- [WHAT THE TASK ASKS] Please return every line of the listing. Keep each one exact.

┌─ DATASET EXTRACT

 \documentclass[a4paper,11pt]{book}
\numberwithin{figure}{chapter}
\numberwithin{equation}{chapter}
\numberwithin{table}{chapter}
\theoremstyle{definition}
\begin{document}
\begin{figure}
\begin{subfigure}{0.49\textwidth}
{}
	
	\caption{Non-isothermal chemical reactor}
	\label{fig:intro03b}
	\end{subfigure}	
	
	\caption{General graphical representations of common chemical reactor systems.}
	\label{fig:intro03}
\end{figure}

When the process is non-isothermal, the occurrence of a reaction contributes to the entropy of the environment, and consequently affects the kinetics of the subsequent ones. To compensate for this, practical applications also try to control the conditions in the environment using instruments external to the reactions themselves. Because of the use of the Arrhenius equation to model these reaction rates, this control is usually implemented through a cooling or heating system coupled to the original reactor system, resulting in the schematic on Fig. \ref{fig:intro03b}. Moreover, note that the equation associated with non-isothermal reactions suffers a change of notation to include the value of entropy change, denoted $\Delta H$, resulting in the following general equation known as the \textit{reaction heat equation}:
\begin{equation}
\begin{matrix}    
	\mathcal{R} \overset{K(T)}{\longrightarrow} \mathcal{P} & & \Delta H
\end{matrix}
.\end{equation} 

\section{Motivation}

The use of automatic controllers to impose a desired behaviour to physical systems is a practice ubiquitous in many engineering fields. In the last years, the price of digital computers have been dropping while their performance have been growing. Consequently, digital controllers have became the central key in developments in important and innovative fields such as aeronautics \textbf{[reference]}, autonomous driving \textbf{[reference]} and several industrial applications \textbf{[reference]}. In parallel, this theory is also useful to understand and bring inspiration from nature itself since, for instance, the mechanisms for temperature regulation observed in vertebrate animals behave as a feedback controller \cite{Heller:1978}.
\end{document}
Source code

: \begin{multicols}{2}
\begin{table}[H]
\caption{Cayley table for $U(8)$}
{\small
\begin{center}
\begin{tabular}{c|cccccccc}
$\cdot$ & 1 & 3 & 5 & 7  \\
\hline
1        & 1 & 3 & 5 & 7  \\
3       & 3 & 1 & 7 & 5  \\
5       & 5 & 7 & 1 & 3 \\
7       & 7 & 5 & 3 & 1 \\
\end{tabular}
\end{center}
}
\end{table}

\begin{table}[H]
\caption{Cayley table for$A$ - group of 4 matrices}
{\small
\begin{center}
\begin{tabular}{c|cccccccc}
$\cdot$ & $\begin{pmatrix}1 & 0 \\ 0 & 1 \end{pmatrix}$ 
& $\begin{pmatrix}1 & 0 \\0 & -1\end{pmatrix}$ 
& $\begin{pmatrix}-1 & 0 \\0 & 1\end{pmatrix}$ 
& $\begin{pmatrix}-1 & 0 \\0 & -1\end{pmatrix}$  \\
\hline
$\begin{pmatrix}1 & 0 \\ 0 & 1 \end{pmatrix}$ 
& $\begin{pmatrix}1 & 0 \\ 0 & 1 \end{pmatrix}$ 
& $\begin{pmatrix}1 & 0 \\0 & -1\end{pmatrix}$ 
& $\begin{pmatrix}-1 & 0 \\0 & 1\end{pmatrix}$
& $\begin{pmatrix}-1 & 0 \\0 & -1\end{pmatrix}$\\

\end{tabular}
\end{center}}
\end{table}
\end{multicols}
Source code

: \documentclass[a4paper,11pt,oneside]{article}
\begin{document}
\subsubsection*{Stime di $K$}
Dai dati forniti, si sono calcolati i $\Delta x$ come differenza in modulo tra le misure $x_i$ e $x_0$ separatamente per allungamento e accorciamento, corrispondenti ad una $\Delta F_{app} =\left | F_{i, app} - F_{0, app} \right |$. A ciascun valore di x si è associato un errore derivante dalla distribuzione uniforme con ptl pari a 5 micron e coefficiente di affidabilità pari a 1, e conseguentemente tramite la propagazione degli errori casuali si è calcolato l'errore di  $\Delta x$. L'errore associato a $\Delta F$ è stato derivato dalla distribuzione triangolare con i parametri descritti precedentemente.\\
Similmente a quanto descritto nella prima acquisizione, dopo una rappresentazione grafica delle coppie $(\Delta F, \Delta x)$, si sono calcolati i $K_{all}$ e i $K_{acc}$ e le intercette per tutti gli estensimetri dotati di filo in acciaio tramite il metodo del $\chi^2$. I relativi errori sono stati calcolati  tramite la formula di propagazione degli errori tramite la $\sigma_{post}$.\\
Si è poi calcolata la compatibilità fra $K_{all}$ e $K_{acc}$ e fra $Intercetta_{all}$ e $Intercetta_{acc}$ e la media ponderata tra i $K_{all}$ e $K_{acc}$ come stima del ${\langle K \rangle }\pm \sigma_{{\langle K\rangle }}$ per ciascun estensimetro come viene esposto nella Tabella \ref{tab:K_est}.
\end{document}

└─

- [RESPONSE AREA]
 \documentclass[a4paper,11pt]{book}
\numberwithin{figure}{chapter}
\numberwithin{equation}{chapter}
\numberwithin{table}{chapter}
\theoremstyle{definition}
\begin{document}
\begin{figure}
\begin{subfigure}{0.49\textwidth}
{}
	
	\caption{Non-isothermal chemical reactor}
	\label{fig:intro03b}
	\end{subfigure}	
	
	\caption{General graphical representations of common chemical reactor systems.}
	\label{fig:intro03}
\end{figure}

When the process is non-isothermal, the occurrence of a reaction contributes to the entropy of the environment, and consequently affects the kinetics of the subsequent ones. To compensate for this, practical applications also try to control the conditions in the environment using instruments external to the reactions themselves. Because of the use of the Arrhenius equation to model these reaction rates, this control is usually implemented through a cooling or heating system coupled to the original reactor system, resulting in the schematic on Fig. \ref{fig:intro03b}. Moreover, note that the equation associated with non-isothermal reactions suffers a change of notation to include the value of entropy change, denoted $\Delta H$, resulting in the following general equation known as the \textit{reaction heat equation}:
\begin{equation}
\begin{matrix}    
	\mathcal{R} \overset{K(T)}{\longrightarrow} \mathcal{P} & & \Delta H
\end{matrix}
.\end{equation} 

\section{Motivation}

The use of automatic controllers to impose a desired behaviour to physical systems is a practice ubiquitous in many engineering fields. In the last years, the price of digital computers have been dropping while their performance have been growing. Consequently, digital controllers have became the central key in developments in important and innovative fields such as aeronautics \textbf{[reference]}, autonomous driving \textbf{[reference]} and several industrial applications \textbf{[reference]}. In parallel, this theory is also useful to understand and bring inspiration from nature itself since, for instance, the mechanisms for temperature regulation observed in vertebrate animals behave as a feedback controller \cite{Heller:1978}.
\end{document}
Source code

: \begin{multicols}{2}
\begin{table}[H]
\caption{Cayley table for $U(8)$}
{\small
\begin{center}
\begin{tabular}{c|cccccccc}
$\cdot$ & 1 & 3 & 5 & 7  \\
\hline
1        & 1 & 3 & 5 & 7  \\
3       & 3 & 1 & 7 & 5  \\
5       & 5 & 7 & 1 & 3 \\
7       & 7 & 5 & 3 & 1 \\
\end{tabular}
\end{center}
}
\end{table}

\begin{table}[H]
\caption{Cayley table for$A$ - group of 4 matrices}
{\small
\begin{center}
\begin{tabular}{c|cccccccc}
$\cdot$ & $\begin{pmatrix}1 & 0 \\ 0 & 1 \end{pmatrix}$ 
& $\begin{pmatrix}1 & 0 \\0 & -1\end{pmatrix}$ 
& $\begin{pmatrix}-1 & 0 \\0 & 1\end{pmatrix}$ 
& $\begin{pmatrix}-1 & 0 \\0 & -1\end{pmatrix}$  \\
\hline
$\begin{pmatrix}1 & 0 \\ 0 & 1 \end{pmatrix}$ 
& $\begin{pmatrix}1 & 0 \\ 0 & 1 \end{pmatrix}$ 
& $\begin{pmatrix}1 & 0 \\0 & -1\end{pmatrix}$ 
& $\begin{pmatrix}-1 & 0 \\0 & 1\end{pmatrix}$
& $\begin{pmatrix}-1 & 0 \\0 & -1\end{pmatrix}$\\

\end{tabular}
\end{center}}
\end{table}
\end{multicols}
Source code

: \documentclass[a4paper,11pt,oneside]{article}
\begin{document}
\subsubsection*{Stime di $K$}
Dai dati forniti, si sono calcolati i $\Delta x$ come differenza in modulo tra le misure $x_i$ e $x_0$ separatamente per allungamento e accorciamento, corrispondenti ad una $\Delta F_{app} =\left | F_{i, app} - F_{0, app} \right |$. A ciascun valore di x si è associato un errore derivante dalla distribuzione uniforme con ptl pari a 5 micron e coefficiente di affidabilità pari a 1, e conseguentemente tramite la propagazione degli errori casuali si è calcolato l'errore di  $\Delta x$. L'errore associato a $\Delta F$ è stato derivato dalla distribuzione triangolare con i parametri descritti precedentemente.\\
Similmente a quanto descritto nella prima acquisizione, dopo una rappresentazione grafica delle coppie $(\Delta F, \Delta x)$, si sono calcolati i $K_{all}$ e i $K_{acc}$ e le intercette per tutti gli estensimetri dotati di filo in acciaio tramite il metodo del $\chi^2$. I relativi errori sono stati calcolati  tramite la formula di propagazione degli errori tramite la $\sigma_{post}$.\\
Si è poi calcolata la compatibilità fra $K_{all}$ e $K_{acc}$ e fra $Intercetta_{all}$ e $Intercetta_{acc}$ e la media ponderata tra i $K_{all}$ e $K_{acc}$ come stima del ${\langle K \rangle }\pm \sigma_{{\langle K\rangle }}$ per ciascun estensimetro come viene esposto nella Tabella \ref{tab:K_est}.
\end{document}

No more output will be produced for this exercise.